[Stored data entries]
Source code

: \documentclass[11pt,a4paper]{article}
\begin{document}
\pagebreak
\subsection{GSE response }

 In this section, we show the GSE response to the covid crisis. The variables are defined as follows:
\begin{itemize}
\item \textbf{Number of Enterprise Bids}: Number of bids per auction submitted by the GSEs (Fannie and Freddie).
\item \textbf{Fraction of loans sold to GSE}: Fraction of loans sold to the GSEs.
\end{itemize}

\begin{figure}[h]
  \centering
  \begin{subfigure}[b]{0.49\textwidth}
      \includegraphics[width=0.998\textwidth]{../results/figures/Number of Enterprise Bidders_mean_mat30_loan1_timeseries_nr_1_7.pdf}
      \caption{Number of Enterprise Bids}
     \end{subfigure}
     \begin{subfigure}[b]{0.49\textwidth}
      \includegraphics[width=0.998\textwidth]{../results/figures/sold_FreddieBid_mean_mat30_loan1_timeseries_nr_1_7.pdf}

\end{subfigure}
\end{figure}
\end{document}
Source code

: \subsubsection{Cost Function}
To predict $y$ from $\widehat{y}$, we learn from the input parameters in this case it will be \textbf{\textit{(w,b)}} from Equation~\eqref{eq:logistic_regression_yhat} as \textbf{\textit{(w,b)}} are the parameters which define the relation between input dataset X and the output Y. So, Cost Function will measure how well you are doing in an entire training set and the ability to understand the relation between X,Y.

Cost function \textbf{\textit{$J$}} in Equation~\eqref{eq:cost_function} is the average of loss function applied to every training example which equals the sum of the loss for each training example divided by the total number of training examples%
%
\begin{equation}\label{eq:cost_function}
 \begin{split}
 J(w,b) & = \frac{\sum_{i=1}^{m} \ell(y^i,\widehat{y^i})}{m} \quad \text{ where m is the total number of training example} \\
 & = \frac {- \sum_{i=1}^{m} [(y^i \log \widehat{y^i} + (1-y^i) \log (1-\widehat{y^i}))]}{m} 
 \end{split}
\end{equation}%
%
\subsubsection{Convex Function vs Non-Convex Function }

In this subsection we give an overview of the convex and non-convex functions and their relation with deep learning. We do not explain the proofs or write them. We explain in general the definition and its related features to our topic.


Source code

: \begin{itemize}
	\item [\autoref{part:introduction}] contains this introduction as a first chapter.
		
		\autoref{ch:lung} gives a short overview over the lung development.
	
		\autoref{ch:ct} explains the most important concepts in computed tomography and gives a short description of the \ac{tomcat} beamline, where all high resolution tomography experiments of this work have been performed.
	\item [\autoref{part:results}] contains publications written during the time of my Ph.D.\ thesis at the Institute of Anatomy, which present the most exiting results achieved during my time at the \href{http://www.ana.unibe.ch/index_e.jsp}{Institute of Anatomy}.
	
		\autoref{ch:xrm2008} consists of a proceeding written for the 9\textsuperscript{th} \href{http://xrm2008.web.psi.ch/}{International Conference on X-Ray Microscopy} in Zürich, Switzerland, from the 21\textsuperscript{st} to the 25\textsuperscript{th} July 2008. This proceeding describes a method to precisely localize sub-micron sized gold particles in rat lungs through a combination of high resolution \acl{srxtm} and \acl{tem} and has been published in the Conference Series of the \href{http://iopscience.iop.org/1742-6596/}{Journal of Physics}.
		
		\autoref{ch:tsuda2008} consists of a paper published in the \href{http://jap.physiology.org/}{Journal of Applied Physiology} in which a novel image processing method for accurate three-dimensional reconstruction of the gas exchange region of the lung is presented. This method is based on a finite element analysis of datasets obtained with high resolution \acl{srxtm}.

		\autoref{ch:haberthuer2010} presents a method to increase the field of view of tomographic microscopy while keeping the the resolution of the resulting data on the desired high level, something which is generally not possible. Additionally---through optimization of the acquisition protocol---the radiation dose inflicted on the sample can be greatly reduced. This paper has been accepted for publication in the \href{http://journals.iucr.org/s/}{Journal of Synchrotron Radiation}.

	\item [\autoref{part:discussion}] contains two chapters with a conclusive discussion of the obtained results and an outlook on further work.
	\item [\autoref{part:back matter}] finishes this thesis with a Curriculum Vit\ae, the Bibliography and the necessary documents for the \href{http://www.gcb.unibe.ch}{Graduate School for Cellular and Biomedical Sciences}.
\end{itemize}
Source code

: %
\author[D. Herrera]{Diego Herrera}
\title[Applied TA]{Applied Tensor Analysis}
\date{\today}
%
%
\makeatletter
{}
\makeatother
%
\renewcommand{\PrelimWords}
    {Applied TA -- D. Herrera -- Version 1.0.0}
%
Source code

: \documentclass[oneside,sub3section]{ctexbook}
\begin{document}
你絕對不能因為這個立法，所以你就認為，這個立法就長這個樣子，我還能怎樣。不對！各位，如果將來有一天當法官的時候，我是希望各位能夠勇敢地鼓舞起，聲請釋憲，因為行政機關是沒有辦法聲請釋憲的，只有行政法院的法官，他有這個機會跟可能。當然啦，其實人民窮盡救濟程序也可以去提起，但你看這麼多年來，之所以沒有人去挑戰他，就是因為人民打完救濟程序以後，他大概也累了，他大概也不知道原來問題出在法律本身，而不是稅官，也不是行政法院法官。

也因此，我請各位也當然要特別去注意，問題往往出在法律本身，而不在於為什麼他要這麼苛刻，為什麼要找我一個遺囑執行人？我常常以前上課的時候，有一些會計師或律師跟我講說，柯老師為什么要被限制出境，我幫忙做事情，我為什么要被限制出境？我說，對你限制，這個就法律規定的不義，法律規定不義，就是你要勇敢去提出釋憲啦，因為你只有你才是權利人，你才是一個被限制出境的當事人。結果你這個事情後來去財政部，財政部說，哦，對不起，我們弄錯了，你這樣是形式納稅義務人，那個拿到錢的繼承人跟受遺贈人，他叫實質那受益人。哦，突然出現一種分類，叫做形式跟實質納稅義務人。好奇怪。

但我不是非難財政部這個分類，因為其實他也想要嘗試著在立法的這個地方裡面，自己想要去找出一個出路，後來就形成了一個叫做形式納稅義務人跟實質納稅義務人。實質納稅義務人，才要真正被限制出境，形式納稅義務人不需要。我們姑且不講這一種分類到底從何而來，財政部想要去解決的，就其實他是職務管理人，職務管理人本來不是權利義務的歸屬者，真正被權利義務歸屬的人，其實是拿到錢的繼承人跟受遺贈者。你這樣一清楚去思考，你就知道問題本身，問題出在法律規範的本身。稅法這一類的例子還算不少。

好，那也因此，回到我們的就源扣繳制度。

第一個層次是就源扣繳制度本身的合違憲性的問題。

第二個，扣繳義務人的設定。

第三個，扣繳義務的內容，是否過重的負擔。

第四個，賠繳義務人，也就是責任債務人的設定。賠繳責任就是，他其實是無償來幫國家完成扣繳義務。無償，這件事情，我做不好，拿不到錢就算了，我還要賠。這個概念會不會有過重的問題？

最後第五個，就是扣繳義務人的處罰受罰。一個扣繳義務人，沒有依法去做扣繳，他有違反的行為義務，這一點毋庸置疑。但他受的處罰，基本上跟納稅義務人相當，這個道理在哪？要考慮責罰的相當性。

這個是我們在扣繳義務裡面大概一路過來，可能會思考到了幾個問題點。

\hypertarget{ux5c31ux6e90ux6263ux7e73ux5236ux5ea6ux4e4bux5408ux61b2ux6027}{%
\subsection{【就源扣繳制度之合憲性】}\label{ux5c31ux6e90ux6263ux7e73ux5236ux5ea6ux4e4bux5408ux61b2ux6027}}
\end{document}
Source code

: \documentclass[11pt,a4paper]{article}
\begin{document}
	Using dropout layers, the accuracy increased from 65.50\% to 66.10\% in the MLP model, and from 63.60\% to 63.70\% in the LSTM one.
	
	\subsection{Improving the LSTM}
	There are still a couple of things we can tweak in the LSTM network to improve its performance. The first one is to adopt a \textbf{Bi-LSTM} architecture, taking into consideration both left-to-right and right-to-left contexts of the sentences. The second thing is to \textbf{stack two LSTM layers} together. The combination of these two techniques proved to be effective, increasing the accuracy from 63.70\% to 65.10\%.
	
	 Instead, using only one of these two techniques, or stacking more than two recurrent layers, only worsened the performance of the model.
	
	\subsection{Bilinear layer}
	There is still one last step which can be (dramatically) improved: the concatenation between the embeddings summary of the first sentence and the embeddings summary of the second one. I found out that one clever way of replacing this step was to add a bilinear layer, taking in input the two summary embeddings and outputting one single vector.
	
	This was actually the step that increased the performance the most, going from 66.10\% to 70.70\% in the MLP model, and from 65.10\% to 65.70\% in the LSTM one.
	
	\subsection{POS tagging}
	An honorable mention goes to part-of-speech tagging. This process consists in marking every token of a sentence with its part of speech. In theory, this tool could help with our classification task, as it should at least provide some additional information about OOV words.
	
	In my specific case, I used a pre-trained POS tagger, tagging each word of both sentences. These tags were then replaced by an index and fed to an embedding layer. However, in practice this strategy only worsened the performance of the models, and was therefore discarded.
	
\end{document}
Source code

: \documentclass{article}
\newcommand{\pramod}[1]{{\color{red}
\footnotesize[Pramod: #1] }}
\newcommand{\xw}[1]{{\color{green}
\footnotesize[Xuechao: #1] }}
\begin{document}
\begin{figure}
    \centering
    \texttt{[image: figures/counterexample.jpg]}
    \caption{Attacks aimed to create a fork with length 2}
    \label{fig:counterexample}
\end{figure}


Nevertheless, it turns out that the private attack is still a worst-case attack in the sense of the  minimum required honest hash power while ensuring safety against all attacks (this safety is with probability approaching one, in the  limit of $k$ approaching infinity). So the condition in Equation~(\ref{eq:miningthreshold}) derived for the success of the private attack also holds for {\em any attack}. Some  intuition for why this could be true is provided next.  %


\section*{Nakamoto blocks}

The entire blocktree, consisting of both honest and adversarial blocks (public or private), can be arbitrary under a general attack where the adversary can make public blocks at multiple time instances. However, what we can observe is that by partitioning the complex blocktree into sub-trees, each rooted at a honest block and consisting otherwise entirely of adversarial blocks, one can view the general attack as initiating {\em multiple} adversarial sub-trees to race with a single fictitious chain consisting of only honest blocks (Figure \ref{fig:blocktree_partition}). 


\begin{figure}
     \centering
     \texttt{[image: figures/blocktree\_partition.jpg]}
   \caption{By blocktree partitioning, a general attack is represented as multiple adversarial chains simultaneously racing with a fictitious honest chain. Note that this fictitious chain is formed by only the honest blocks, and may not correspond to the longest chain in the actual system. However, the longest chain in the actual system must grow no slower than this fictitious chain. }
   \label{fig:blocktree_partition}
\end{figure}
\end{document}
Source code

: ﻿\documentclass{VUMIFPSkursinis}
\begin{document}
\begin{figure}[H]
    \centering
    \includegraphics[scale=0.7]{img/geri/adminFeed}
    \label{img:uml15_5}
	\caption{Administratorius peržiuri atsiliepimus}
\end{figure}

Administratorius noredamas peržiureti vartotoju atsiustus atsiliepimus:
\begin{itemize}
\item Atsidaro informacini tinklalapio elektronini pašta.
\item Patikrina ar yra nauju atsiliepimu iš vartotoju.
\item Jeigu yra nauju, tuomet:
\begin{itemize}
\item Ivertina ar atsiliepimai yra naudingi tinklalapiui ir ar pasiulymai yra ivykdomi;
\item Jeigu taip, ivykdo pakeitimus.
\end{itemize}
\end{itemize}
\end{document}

- Task item
From the records above, how many lines include the word "obtained"? Only the number is wanted.

- Answer to this task
2